The translation of $\Pi^{\prime}_{i}$ into $\Pi^{\prime\prime}_{i}$ in Step 3 involves replacing the EDB schema $\mathbf{S}_{E}$ with an aggregation schema $\mathbf{S}^{\prime}_{E}$ . More precisely, $\mathbf{S}^{\prime}_{E}$ consists of relations $R_{q(x)}$ where $q(x)$ is obtained from a rule body in $\Pi^{\prime}_{i}$ by first contracting, then splitting up the body into biconnected components, and finally dropping all IDB relations. When translating the rewriting $\Gamma^{\prime\prime}_{i}$ of $\Pi^{\prime\prime}_{i}$ into a rewriting $\Gamma^{\prime}_{i}$ of $\Pi^{\prime}_{i}$ , this change in schema is reverted. By ( $\dagger$ ), the diameter of $\Gamma^{\prime}_{i}$ is thus bounded by the arity of relations in $\Gamma^{\prime\prime}_{i}$ and that arity, in turn, is bounded by the diameter of $\Pi^{\prime}_{i}$ . What’s more important, though, is that we actually know what the rule bodies in $\Gamma^{\prime}_{i}$ look like:

( $\ddagger$ )

every rule body in $\Gamma^{\prime}_{i}$ is obtained from a rule body in $\Pi^{\prime}_{i}$ by first contracting, then splitting up the body into biconnected components, then dropping all IDB relations, and finally decorating with some fresh IDB relations without introducing fresh variables.

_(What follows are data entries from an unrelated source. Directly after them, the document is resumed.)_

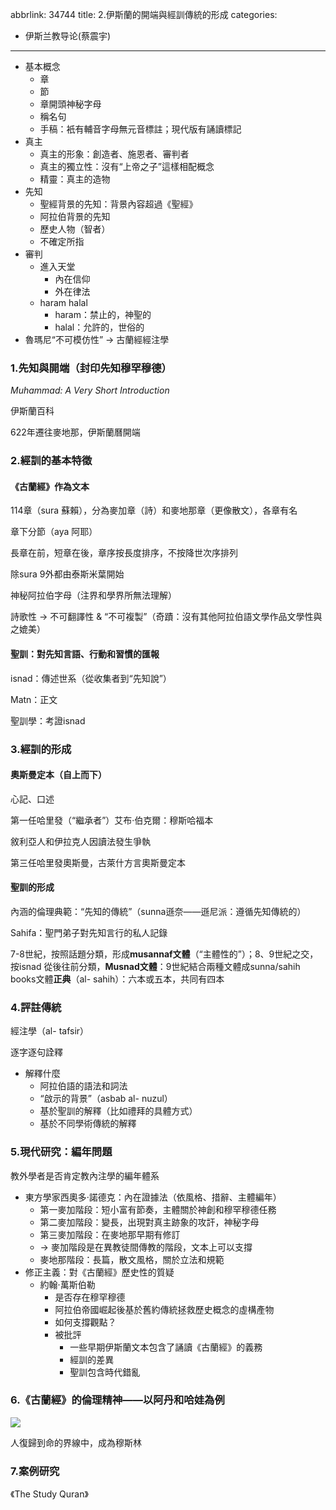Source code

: abbrlink: 34744
title: 2.伊斯蘭的開端與經訓傳統的形成
categories:
  - 伊斯兰教导论(蔡震宇)
---
- 基本概念
	- 章
	- 節
	- 章開頭神秘字母
	- 稱名句
	- 手稿：衹有輔音字母無元音標註；現代版有誦讀標記
- 真主
	- 真主的形象：創造者、施恩者、審判者
	- 真主的獨立性：沒有“上帝之子”這樣相配概念
	- 精靈：真主的造物
- 先知
	- 聖經背景的先知：背景內容超過《聖經》
	- 阿拉伯背景的先知
	- 歷史人物（智者）
	- 不確定所指
- 審判
	- 進入天堂
		- 內在信仰
		- 外在律法
	- haram halal
		- haram：禁止的，神聖的
		- halal：允許的，世俗的
- 魯瑪尼“不可模仿性” -> 古蘭經經注學

### 1.先知與開端（封印先知穆罕穆德）

*Muhammad: A Very Short Introduction*

伊斯蘭百科

622年遷往麥地那，伊斯蘭曆開端

### 2.經訓的基本特徵

#### 《古蘭經》作為文本

114章（sura 蘇賴），分為麥加章（詩）和麥地那章（更像散文），各章有名

章下分節（aya 阿耶）

長章在前，短章在後，章序按長度排序，不按降世次序排列

除sura 9外都由泰斯米葉開始

神秘阿拉伯字母（注界和學界所無法理解）

詩歌性 -> 不可翻譯性 & “不可複製”（奇蹟：沒有其他阿拉伯語文學作品文學性與之媲美）

#### 聖訓：對先知言語、行動和習慣的匯報

isnad：傳述世系（從收集者到“先知說”）

Matn：正文

聖訓學：考證isnad 

### 3.經訓的形成

#### 奧斯曼定本（自上而下）

心記、口述

第一任哈里發（“繼承者”）艾布·伯克爾：穆斯哈福本

敘利亞人和伊拉克人因讀法發生爭執

第三任哈里發奧斯曼，古萊什方言奧斯曼定本

#### 聖訓的形成

內涵的倫理典範：“先知的傳統”（sunna遜奈——遜尼派：遵循先知傳統的）

Sahifa：聖門弟子對先知言行的私人記錄

7-8世紀，按照話題分類，形成**musannaf文體**（“主體性的”）；8、9世紀之交，按isnad 從後往前分類，**Musnad文體**：9世紀結合兩種文體成sunna/sahih books文體**正典**（al- sahih）：六本或五本，共同有四本

### 4.評註傳統

經注學（al- tafsir）

逐字逐句詮釋

- 解釋什麼
	- 阿拉伯語的語法和詞法
	- “啟示的背景”（asbab al- nuzul）
	- 基於聖訓的解釋（比如禮拜的具體方式）
	- 基於不同學術傳統的解釋

### 5.現代研究：編年問題

教外學者是否肯定教內注學的編年體系

- 東方學家西奧多·諾德克：內在證據法（依風格、措辭、主體編年）
	- 第一麥加階段：短小富有節奏，主體關於神創和穆罕穆德任務
	- 第二麥加階段：變長，出現對真主跡象的攻訐，神秘字母
	- 第三麥加階段：在麥地那早期有修訂
	- -> 麥加階段是在異教徒間傳教的階段，文本上可以支撐
	- 麥地那階段：長篇，散文風格，關於立法和規範
- 修正主義：對《古蘭經》歷史性的質疑
	- 約翰·萬斯伯勒
		- 是否存在穆罕穆德
		- 阿拉伯帝國崛起後基於舊約傳統拯救歷史概念的虛構產物
		- 如何支撐觀點？
		- 被批評
			- 一些早期伊斯蘭文本包含了誦讀《古蘭經》的義務
			- 經訓的差異
			- 聖訓包含時代錯亂

### 6.《古蘭經》的倫理精神——以阿丹和哈娃為例

![](001.png)

人復歸到命的界線中，成為穆斯林

### 7.案例研究

《The Study Quran》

Now consider the translation of $\Pi_{i}$ into $\Pi^{\prime}_{i}$ in Step 2 and the corresponding translation of $\Gamma^{\prime}_{i}$ into a rewriting $\Gamma_{i}$ of $\Pi_{i}$ . In the former, we dejoin rule bodies by (sometimes) replacing different occurrences of the same variable $x$ with different variables $x_{1},x_{2}$ and adding the atoms $R_{j}(x_{1})$ and $R_{j}(x_{2})$ for some $j$ , thus increasing the diameter. In the latter, we rejoin the dejoined rules in $\Gamma^{\prime}_{i}$ in the sense that we replace variables $x,y$ with the same constant $c_{j}$ whenever the rule body contains the (EDB) atoms $R_{j}(x)$ and $R_{j}(y)$ . It can be verified that rejoining any rule body of the form ( $\ddagger$ ) results in a rule body whose diameter is bounded by the diameter of $\Pi^{\prime}_{i}$ . This gives the desired result since Step 1 preserves diameter.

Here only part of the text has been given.